**REQUIREMENT**
Of the records that follow, copy only the lines from the line containing "Для этого есть" to the line containing "некоторые вершины из", both included, exactly as written.

(Dataset items)
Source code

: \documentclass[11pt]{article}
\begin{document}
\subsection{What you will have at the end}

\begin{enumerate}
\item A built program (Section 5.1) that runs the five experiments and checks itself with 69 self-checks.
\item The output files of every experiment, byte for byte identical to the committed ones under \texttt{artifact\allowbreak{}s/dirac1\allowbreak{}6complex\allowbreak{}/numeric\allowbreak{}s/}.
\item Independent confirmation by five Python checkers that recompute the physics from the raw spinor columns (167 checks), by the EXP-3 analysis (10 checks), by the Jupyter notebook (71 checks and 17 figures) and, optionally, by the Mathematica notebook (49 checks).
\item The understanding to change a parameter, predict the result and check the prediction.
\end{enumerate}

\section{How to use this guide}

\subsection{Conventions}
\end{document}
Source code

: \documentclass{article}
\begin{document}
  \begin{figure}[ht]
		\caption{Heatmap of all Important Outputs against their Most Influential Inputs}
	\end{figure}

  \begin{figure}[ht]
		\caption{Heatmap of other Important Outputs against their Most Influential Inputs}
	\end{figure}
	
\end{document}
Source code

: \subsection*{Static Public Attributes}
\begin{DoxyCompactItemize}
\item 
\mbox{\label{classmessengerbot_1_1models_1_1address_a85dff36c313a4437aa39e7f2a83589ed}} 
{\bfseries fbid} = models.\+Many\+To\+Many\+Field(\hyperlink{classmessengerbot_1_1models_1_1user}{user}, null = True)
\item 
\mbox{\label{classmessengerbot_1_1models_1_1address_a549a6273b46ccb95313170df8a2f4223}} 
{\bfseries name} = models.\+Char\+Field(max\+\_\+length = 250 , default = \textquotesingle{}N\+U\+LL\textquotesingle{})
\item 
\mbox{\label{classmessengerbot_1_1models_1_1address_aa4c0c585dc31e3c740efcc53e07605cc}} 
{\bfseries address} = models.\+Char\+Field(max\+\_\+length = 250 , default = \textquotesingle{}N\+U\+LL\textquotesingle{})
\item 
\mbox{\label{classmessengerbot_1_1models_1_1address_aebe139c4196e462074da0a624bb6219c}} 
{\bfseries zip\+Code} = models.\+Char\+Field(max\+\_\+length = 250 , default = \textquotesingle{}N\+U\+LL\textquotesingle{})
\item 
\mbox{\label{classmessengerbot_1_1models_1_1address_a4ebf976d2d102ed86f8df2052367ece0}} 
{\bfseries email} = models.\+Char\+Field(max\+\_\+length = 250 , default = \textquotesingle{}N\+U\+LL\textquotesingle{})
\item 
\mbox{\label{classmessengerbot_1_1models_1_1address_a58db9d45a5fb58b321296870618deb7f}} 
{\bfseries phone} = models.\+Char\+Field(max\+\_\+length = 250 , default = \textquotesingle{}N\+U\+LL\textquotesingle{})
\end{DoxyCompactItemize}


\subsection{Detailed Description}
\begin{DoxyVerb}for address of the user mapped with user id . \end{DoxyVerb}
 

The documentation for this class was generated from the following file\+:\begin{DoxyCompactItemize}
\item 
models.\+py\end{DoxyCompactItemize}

...

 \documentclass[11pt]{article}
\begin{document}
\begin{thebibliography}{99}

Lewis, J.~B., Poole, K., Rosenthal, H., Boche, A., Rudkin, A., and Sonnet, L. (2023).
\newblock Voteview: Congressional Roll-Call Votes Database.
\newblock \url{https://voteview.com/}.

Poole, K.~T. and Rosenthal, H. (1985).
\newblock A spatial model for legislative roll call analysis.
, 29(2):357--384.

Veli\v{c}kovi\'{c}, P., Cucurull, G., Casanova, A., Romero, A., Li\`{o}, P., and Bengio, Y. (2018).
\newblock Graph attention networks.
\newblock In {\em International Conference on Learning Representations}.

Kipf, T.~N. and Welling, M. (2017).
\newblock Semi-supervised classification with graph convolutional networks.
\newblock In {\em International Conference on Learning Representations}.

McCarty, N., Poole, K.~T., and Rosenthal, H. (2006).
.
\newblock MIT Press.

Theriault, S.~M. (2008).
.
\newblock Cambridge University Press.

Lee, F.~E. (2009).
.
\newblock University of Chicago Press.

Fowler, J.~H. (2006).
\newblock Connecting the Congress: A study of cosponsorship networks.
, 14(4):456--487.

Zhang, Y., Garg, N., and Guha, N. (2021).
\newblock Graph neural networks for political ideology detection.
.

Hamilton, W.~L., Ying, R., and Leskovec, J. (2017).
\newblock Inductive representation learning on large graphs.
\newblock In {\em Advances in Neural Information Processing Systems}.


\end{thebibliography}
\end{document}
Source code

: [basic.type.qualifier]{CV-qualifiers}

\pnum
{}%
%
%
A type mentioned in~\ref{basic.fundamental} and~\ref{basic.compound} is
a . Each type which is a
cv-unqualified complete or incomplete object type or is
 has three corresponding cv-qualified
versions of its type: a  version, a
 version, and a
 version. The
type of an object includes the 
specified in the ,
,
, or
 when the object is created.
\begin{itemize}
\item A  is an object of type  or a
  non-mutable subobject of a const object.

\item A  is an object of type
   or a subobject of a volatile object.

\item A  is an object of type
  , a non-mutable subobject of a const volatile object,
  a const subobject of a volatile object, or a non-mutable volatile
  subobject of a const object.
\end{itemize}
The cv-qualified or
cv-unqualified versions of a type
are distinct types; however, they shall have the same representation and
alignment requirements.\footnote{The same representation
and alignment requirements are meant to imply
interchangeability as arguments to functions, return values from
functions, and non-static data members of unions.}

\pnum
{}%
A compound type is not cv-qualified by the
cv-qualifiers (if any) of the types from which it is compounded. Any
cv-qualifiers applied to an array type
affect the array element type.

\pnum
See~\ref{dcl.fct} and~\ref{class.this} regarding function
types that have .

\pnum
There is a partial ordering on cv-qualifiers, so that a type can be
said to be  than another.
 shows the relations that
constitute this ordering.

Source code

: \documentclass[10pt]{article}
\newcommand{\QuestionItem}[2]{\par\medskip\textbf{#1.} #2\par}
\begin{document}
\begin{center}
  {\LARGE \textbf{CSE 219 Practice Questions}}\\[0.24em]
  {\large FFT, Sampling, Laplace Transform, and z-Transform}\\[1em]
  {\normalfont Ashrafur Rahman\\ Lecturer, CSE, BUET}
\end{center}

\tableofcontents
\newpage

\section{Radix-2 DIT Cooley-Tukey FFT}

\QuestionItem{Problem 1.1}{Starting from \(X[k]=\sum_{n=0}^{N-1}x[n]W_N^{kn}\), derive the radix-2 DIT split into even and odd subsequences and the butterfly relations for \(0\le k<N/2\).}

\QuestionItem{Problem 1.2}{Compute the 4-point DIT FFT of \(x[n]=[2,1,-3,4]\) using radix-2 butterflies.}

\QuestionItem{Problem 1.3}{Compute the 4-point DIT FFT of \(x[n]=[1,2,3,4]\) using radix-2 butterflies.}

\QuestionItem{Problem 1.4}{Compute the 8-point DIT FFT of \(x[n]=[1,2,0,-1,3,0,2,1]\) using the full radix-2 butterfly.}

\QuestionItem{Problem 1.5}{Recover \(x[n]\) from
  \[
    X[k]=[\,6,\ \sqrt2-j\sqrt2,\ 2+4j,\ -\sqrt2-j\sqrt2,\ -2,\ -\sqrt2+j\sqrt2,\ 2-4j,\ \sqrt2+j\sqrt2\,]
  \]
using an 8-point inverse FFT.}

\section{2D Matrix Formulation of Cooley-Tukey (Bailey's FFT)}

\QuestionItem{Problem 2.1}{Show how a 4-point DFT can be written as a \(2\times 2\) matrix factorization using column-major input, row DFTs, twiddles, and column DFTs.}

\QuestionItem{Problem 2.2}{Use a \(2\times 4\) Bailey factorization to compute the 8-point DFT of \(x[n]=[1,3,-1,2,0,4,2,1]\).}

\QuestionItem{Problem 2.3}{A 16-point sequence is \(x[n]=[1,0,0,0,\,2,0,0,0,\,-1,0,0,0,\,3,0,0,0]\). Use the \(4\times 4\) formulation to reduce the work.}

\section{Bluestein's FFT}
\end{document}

...

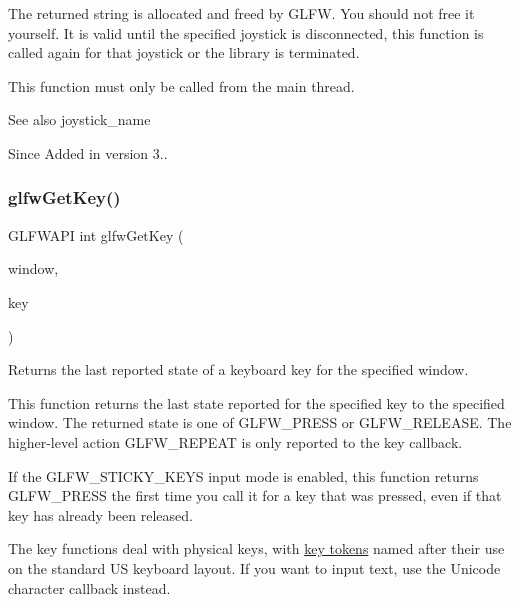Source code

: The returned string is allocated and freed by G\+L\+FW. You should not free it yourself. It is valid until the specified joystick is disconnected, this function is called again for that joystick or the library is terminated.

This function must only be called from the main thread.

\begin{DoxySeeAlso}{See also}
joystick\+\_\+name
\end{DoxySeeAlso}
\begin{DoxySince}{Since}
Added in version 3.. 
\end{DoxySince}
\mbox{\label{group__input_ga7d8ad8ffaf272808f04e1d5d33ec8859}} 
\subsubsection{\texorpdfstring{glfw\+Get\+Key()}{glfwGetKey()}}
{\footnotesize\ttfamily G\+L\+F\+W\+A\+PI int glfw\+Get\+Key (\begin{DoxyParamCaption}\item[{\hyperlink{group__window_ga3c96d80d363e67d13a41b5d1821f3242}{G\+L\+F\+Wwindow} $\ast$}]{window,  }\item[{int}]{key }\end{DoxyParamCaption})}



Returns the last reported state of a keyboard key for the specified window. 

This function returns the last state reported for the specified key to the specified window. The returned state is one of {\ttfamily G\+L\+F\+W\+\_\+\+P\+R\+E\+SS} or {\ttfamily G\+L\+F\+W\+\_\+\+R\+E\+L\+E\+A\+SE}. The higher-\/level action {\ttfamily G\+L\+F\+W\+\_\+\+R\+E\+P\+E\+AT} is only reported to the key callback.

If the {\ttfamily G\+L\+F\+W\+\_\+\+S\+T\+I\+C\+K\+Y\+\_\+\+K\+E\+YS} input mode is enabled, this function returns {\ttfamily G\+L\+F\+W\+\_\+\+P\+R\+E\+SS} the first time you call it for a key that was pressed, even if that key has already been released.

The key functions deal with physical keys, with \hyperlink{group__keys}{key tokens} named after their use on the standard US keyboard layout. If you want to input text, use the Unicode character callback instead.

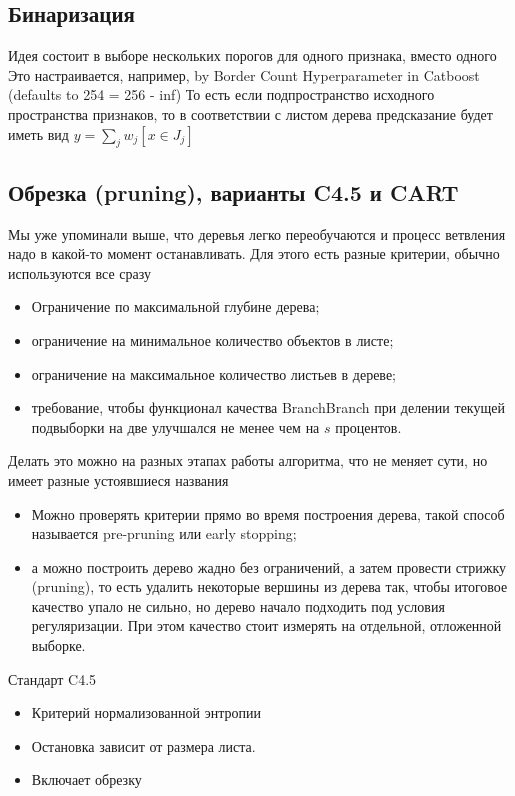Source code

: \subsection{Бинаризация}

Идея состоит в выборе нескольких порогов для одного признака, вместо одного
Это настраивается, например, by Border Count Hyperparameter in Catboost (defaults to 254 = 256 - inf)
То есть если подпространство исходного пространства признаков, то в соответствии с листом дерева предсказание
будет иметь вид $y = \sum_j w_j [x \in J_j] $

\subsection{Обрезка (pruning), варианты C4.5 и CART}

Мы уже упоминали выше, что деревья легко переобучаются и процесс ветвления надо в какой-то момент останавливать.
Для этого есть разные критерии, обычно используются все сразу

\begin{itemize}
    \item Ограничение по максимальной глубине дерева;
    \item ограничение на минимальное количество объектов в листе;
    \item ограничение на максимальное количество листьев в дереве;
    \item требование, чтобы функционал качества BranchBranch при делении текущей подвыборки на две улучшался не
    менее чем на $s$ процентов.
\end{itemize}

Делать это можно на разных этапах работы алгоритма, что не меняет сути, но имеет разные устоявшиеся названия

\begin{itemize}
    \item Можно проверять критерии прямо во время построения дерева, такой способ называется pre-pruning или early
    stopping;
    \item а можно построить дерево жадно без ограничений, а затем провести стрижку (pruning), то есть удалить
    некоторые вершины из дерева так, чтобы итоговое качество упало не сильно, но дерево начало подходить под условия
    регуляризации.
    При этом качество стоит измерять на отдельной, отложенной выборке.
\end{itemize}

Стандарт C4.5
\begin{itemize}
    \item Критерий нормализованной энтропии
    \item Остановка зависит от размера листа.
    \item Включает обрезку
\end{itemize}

**RESPONSE TO THIS EXERCISE**
Для этого есть разные критерии, обычно используются все сразу

\begin{itemize}
    \item Ограничение по максимальной глубине дерева;
    \item ограничение на минимальное количество объектов в листе;
    \item ограничение на максимальное количество листьев в дереве;
    \item требование, чтобы функционал качества BranchBranch при делении текущей подвыборки на две улучшался не
    менее чем на $s$ процентов.
\end{itemize}

Делать это можно на разных этапах работы алгоритма, что не меняет сути, но имеет разные устоявшиеся названия

\begin{itemize}
    \item Можно проверять критерии прямо во время построения дерева, такой способ называется pre-pruning или early
    stopping;
    \item а можно построить дерево жадно без ограничений, а затем провести стрижку (pruning), то есть удалить
    некоторые вершины из дерева так, чтобы итоговое качество упало не сильно, но дерево начало подходить под условия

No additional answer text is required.